**Materials provided**.
______________________________
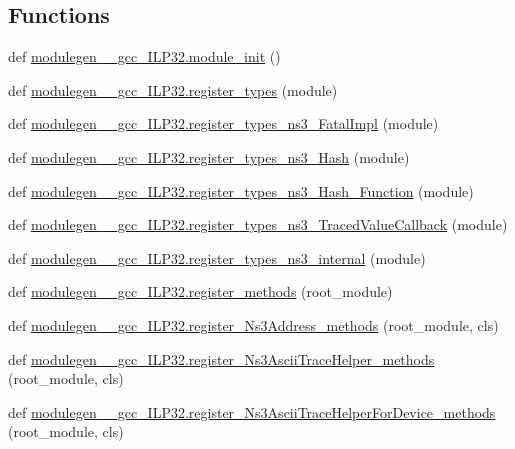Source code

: \subsection*{Functions}
\begin{DoxyCompactItemize}
\item 
def \hyperlink{namespacemodulegen____gcc__ILP32_adeca9ed3c99593bd5eb3b0bd7981c321}{modulegen\+\_\+\+\_\+gcc\+\_\+\+I\+L\+P32.\+module\+\_\+init} ()
\item 
def \hyperlink{namespacemodulegen____gcc__ILP32_af565b2741bb1cd768d289459114389b9}{modulegen\+\_\+\+\_\+gcc\+\_\+\+I\+L\+P32.\+register\+\_\+types} (module)
\item 
def \hyperlink{namespacemodulegen____gcc__ILP32_aab873702fb2d41d9a78db27492ae87a5}{modulegen\+\_\+\+\_\+gcc\+\_\+\+I\+L\+P32.\+register\+\_\+types\+\_\+ns3\+\_\+\+Fatal\+Impl} (module)
\item 
def \hyperlink{namespacemodulegen____gcc__ILP32_a0bce51bcadf44c501181b3a56b927a40}{modulegen\+\_\+\+\_\+gcc\+\_\+\+I\+L\+P32.\+register\+\_\+types\+\_\+ns3\+\_\+\+Hash} (module)
\item 
def \hyperlink{namespacemodulegen____gcc__ILP32_af8a17079f3fe7bb312bb8a09266937fa}{modulegen\+\_\+\+\_\+gcc\+\_\+\+I\+L\+P32.\+register\+\_\+types\+\_\+ns3\+\_\+\+Hash\+\_\+\+Function} (module)
\item 
def \hyperlink{namespacemodulegen____gcc__ILP32_a1410eba4e1bf09d877cd7bd0ae8e66ef}{modulegen\+\_\+\+\_\+gcc\+\_\+\+I\+L\+P32.\+register\+\_\+types\+\_\+ns3\+\_\+\+Traced\+Value\+Callback} (module)
\item 
def \hyperlink{namespacemodulegen____gcc__ILP32_abcdfa1e2ddcdfff645f539fa053df219}{modulegen\+\_\+\+\_\+gcc\+\_\+\+I\+L\+P32.\+register\+\_\+types\+\_\+ns3\+\_\+internal} (module)
\item 
def \hyperlink{namespacemodulegen____gcc__ILP32_a94ccb7f04a4251f5353b68c8c69cb5fa}{modulegen\+\_\+\+\_\+gcc\+\_\+\+I\+L\+P32.\+register\+\_\+methods} (root\+\_\+module)
\item 
def \hyperlink{namespacemodulegen____gcc__ILP32_afc9e83375dc30250cd5d7973f09379a5}{modulegen\+\_\+\+\_\+gcc\+\_\+\+I\+L\+P32.\+register\+\_\+\+Ns3\+Address\+\_\+methods} (root\+\_\+module, cls)
\item 
def \hyperlink{namespacemodulegen____gcc__ILP32_aacf90cbd3fb384363506494c3c26b063}{modulegen\+\_\+\+\_\+gcc\+\_\+\+I\+L\+P32.\+register\+\_\+\+Ns3\+Ascii\+Trace\+Helper\+\_\+methods} (root\+\_\+module, cls)
\item 
def \hyperlink{namespacemodulegen____gcc__ILP32_a7eacac7fc36be83fed44c2980e7456e6}{modulegen\+\_\+\+\_\+gcc\+\_\+\+I\+L\+P32.\+register\+\_\+\+Ns3\+Ascii\+Trace\+Helper\+For\+Device\+\_\+methods} (root\+\_\+module, cls)

\end{DoxyCompactItemize}
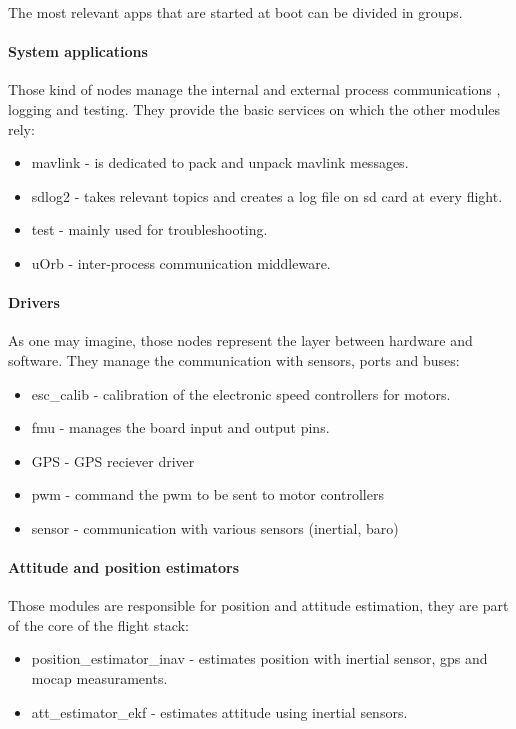 The most relevant apps that are started at boot can be divided in groups. \\

\noindent
\paragraph{System applications} Those kind of nodes manage the internal and external process communications , logging and testing. They provide the basic services on which the other modules rely:	
\begin{itemize}
	\item mavlink - is dedicated to pack and unpack mavlink messages.
	\item sdlog2 - takes relevant topics and creates a log file on sd card at every flight.
	\item test - mainly used for troubleshooting.
	\item uOrb - inter-process communication middleware.
\end{itemize}
\paragraph{Drivers} As one may imagine, those nodes represent the layer between hardware and software. They manage the communication with sensors, ports and buses:
\begin{itemize}
	\item esc\_calib - calibration of the electronic speed controllers for motors.
	\item fmu - manages the board input and output pins.
	\item GPS - GPS reciever driver
	\item pwm - command the pwm to be sent to motor controllers
	\item sensor - communication with various sensors (inertial, baro)
\end{itemize}
\paragraph{Attitude and position estimators} Those modules are responsible for position and attitude estimation, they are part of the core of the flight stack:
\begin{itemize}
	\item position\_estimator\_inav - estimates position with inertial sensor, gps and mocap measuraments.
	\item att\_estimator\_ekf - estimates attitude using inertial sensors.
\end{itemize}
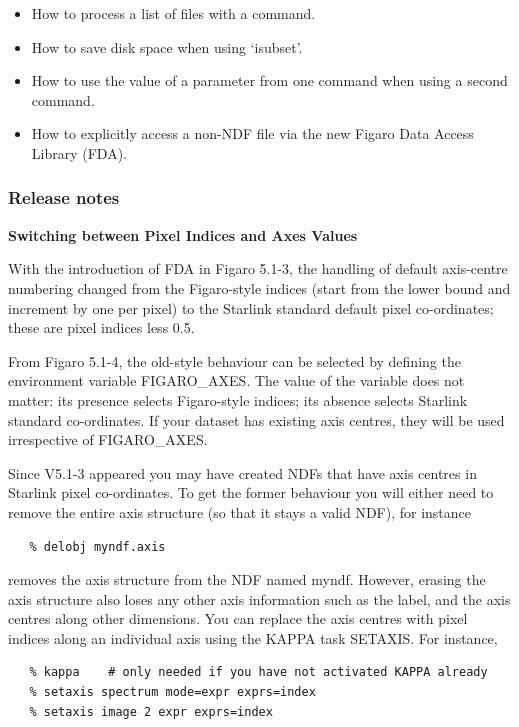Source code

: \begin{itemize}
\item How to process a list of files with a command.
\item How to save disk space when using `isubset'.
\item How to use the value of a parameter from one command when using
      a second command.
\item How to explicitly access a non-NDF file via the new Figaro
      Data Access Library (FDA).
\end{itemize}

\subsubsection{\label{news514_release_notes}Release notes}

{\bf   Switching between Pixel Indices and Axes Values}

   With the introduction of FDA in Figaro 5.1-3, the handling of
   default axis-centre numbering changed from the Figaro-style
   indices (start from the lower bound and increment by one per
   pixel) to the Starlink standard default pixel co-ordinates;
   these are pixel indices less 0.5.

   From Figaro 5.1-4, the old-style behaviour can be selected by
   defining the environment variable FIGARO\_AXES.  The value of the
   variable does not matter: its presence selects Figaro-style
   indices; its absence selects Starlink standard co-ordinates.  If
   your dataset has existing axis centres, they will be used
   irrespective of FIGARO\_AXES.

   Since V5.1-3 appeared you may have created NDFs that have axis
   centres in Starlink pixel co-ordinates.  To get the former
   behaviour you will either need to remove the entire axis structure
   (so that it stays a valid NDF), for instance

\begin{verbatim}
   % delobj myndf.axis
\end{verbatim}

   removes the axis structure from the NDF named myndf.  However,
   erasing the axis structure also loses any other axis information
   such as the label, and the axis centres along other dimensions.
   You can replace the axis centres with pixel indices along an
   individual axis using the KAPPA task SETAXIS.  For instance,

\begin{verbatim}
   % kappa    # only needed if you have not activated KAPPA already
   % setaxis spectrum mode=expr exprs=index
   % setaxis image 2 expr exprs=index
\end{verbatim}

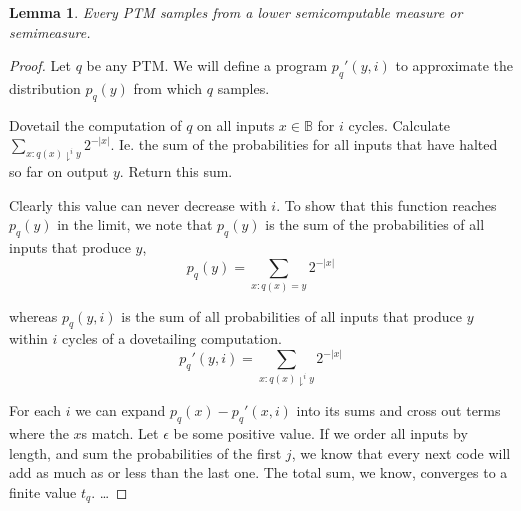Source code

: \documentclass[10pt,a4paper,oneside]{article}
\newtheorem{lma}{Lemma}
\begin{document}
\begin{lma}
Every PTM samples from a lower semicomputable measure or semimeasure.
\end{lma}
\begin{proof}
Let $q$ be any PTM. We will define a program $p_q'(y, i)$ to approximate the distribution $p_q(y)$ from which $q$ samples. 

Dovetail the computation of $q$ on all inputs $x \in \mathbb B$ for $i$ cycles. Calculate $\sum_{x : q(x) \downharpoonright^i y}2^{-|x|}$. Ie. the sum of the probabilities for all inputs that have halted so far on output $y$. Return this sum.

Clearly this value can never decrease with $i$. To show that this function reaches $p_q(y)$ in the limit, we note that $p_q(y)$ is the sum of the probabilities of all inputs that produce $y$,
\[
p_q(y) = \sum_{x : q(x) = y} 2^{-|x|}
\] 

whereas $p_q(y, i)$ is the sum of all probabilities of all inputs that produce $y$ within $i$ cycles of a dovetailing computation.
\[
p_q'(y, i) = \sum_{x : q(x) \downharpoonright^i y} 2^{-|x|}
\]

For each $i$ we can expand $p_q(x) - p_q'(x, i)$ into its sums and cross out terms where the $x$s match. Let $\epsilon$ be some positive value. If we order all inputs by length, and sum the probabilities of the first $j$, we know that every next code will add as much as or less than the last one. The total sum, we know, converges to a finite value $t_q$. \ldots
 
\end{proof}
\end{document}
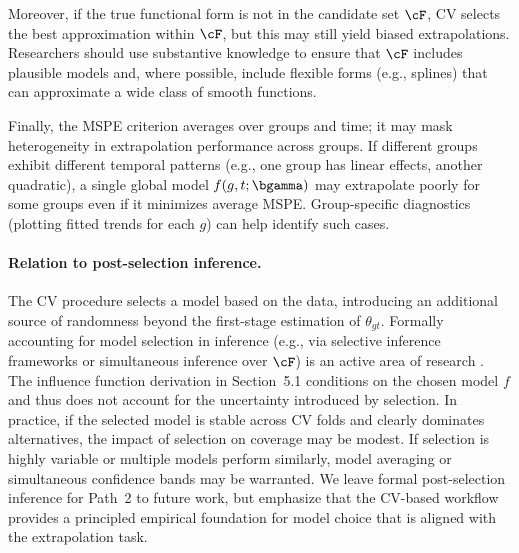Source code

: Moreover, if the true functional form is not in the candidate set $\cF$, CV selects the best approximation within $\cF$, but this may still yield biased extrapolations. Researchers should use substantive knowledge to ensure that $\cF$ includes plausible models and, where possible, include flexible forms (e.g., splines) that can approximate a wide class of smooth functions.

Finally, the MSPE criterion averages over groups and time; it may mask heterogeneity in extrapolation performance across groups. If different groups exhibit different temporal patterns (e.g., one group has linear effects, another quadratic), a single global model $f(g,t;\bgamma)$ may extrapolate poorly for some groups even if it minimizes average MSPE. Group-specific diagnostics (plotting fitted trends for each $g$) can help identify such cases.

\paragraph{Relation to post-selection inference.}
The CV procedure selects a model based on the data, introducing an additional source of randomness beyond the first-stage estimation of $\theta_{gt}$. Formally accounting for model selection in inference (e.g., via selective inference frameworks or simultaneous inference over $\cF$) is an active area of research \citep{tibshiraniExactPostselectionInference2016,chenValidInferenceModel2021}. The influence function derivation in Section~5.1 conditions on the chosen model $f$ and thus does not account for the uncertainty introduced by selection. In practice, if the selected model is stable across CV folds and clearly dominates alternatives, the impact of selection on coverage may be modest. If selection is highly variable or multiple models perform similarly, model averaging or simultaneous confidence bands may be warranted. We leave formal post-selection inference for Path~2 to future work, but emphasize that the CV-based workflow provides a principled empirical foundation for model choice that is aligned with the extrapolation task.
______________________________
**Your objective**. If a line above holds the word "internal", copy it.

**Response to the task**.
def \hyperlink{namespacemodulegen____gcc__ILP32_abcdfa1e2ddcdfff645f539fa053df219}{modulegen\+\_\+\+\_\+gcc\+\_\+\+I\+L\+P32.\+register\+\_\+types\+\_\+ns3\+\_\+internal} (module)
\paragraph{System applications} Those kind of nodes manage the internal and external process communications , logging and testing. They provide the basic services on which the other modules rely:	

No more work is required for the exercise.